Climate Change Considered Top Global Threat According to Recent Pew Research Survey
In the just-released Pew Research Center’s Global Attitudes Project 2013 Spring Survey, climate change and international financial instability ranked as the top global threats, according to survey responses in thirty-nine countries. The project interviewed over 37,000 individuals from around the world, asking them how much of a threat they considered various global issues such as the rise of China, a nuclear Iran, and climate change.
Even though polling is difficult, it is surprising how varied the perception of threat is among countries, as stated in this survey. There is certainly not a global consensus about threats, and it is important to note that these results are solely from one survey.
The populations of thirty-nine countries identified climate change as the top threat to their country. Just below climate change, fifty-two percent of respondents found that international financial instability was a major threat, with Islamic extremist groups rounding out the top three with forty-nine percent of respondents identifying that as a major threat.
In every Latin American state surveyed, the majority of respondents in each country identified global climate change as their top major threat. About three out of every four Brazilians and Argentinians interviewed reported climate change as a major threat. Considering the significant recent droughts and other climate problems that plague the Amazon River Basin, these responses are not surprising.
More surprising, however, is that of the bottom five countries where global climate change is viewed the least as a major threat, four are located in the greater Middle East region (Jordan, Israel, Egypt, and Pakistan). Only fifteen percent of respondents in Pakistan viewed climate change as a threat, yet the country suffered from massive flooding in 2010 that displaced upwards of twenty million people. Furthermore, Pakistan’s government views climate change as a national security concern, according to ASP’s Global Security Defense Index.
In addition, current tension between Egypt and Ethiopia over water security and the Nile River should warrant a higher response that climate change is a major threat, even though only sixteen percent of Egyptians responded so.
Understandably, however, the MENA region placed issues such as Islamic extremist groups and Iran’s nuclear program at a higher threat level than global climate change, with the exceptions of Lebanon and Turkey, where 74% and 47% of respondents respectively stated global climate change as their largest threat.
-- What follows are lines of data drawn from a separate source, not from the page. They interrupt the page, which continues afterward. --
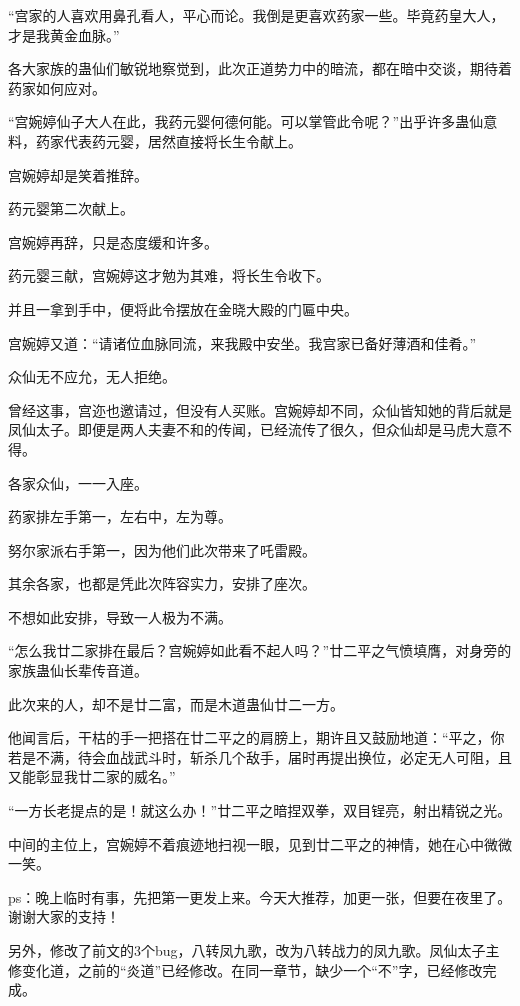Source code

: \begin{this_body}
“宫家的人喜欢用鼻孔看人，平心而论。我倒是更喜欢药家一些。毕竟药皇大人，才是我黄金血脉。”

各大家族的蛊仙们敏锐地察觉到，此次正道势力中的暗流，都在暗中交谈，期待着药家如何应对。

“宫婉婷仙子大人在此，我药元婴何德何能。可以掌管此令呢？”出乎许多蛊仙意料，药家代表药元婴，居然直接将长生令献上。

宫婉婷却是笑着推辞。

药元婴第二次献上。

宫婉婷再辞，只是态度缓和许多。

药元婴三献，宫婉婷这才勉为其难，将长生令收下。

并且一拿到手中，便将此令摆放在金晓大殿的门匾中央。

宫婉婷又道：“请诸位血脉同流，来我殿中安坐。我宫家已备好薄酒和佳肴。”

众仙无不应允，无人拒绝。

曾经这事，宫迩也邀请过，但没有人买账。宫婉婷却不同，众仙皆知她的背后就是凤仙太子。即便是两人夫妻不和的传闻，已经流传了很久，但众仙却是马虎大意不得。

各家众仙，一一入座。

药家排左手第一，左右中，左为尊。

努尔家派右手第一，因为他们此次带来了吒雷殿。

其余各家，也都是凭此次阵容实力，安排了座次。

不想如此安排，导致一人极为不满。

“怎么我廿二家排在最后？宫婉婷如此看不起人吗？”廿二平之气愤填膺，对身旁的家族蛊仙长辈传音道。

此次来的人，却不是廿二富，而是木道蛊仙廿二一方。

他闻言后，干枯的手一把搭在廿二平之的肩膀上，期许且又鼓励地道：“平之，你若是不满，待会血战武斗时，斩杀几个敌手，届时再提出换位，必定无人可阻，且又能彰显我廿二家的威名。”

“一方长老提点的是！就这么办！”廿二平之暗捏双拳，双目锃亮，射出精锐之光。

中间的主位上，宫婉婷不着痕迹地扫视一眼，见到廿二平之的神情，她在心中微微一笑。

ps：晚上临时有事，先把第一更发上来。今天大推荐，加更一张，但要在夜里了。谢谢大家的支持！

另外，修改了前文的3个bug，八转凤九歌，改为八转战力的凤九歌。凤仙太子主修变化道，之前的“炎道”已经修改。在同一章节，缺少一个“不”字，已经修改完成。

\end{this_body}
Lastly, the United States ranked in the bottom ten of countries considering global climate change a major threat, with only forty percent of respondents agreeing. These results come at a time when climate change has been identified as a national security threat according to the Obama administration’s “National Security Strategy” and when efforts to combat climate change are a stated priority of President Obama’s second term. The survey however showed that North Korea’s and Iran’s nuclear programs, Islamic extremist groups, China’s rise in power, and international financial instability all rank higher as major threats in the eyes of Americans.
Unlike those other issues, for which there is bipartisan agreement on the threat, climate change is an area of contention between the two parties. Leadership matters on this issue: and America’s political class on both sides has abdicated leadership for decades. That divide certainly has led to some of the low ranking.
It is apparent from the Pew Research Center’s Spring Survey that the United States lags behind in prioritizing global climate change a major threat. With President Obama’s recent climate change plan rollout, this issue may increase in importance for the American public. The American Security Project understands that climate change is a national security threat- and it is time for action. Public opinion is a lagging indicator: and people will be angry when farmers can no longer water their crops or when our greatest cities are under water. Sometimes national security goes beyond polling.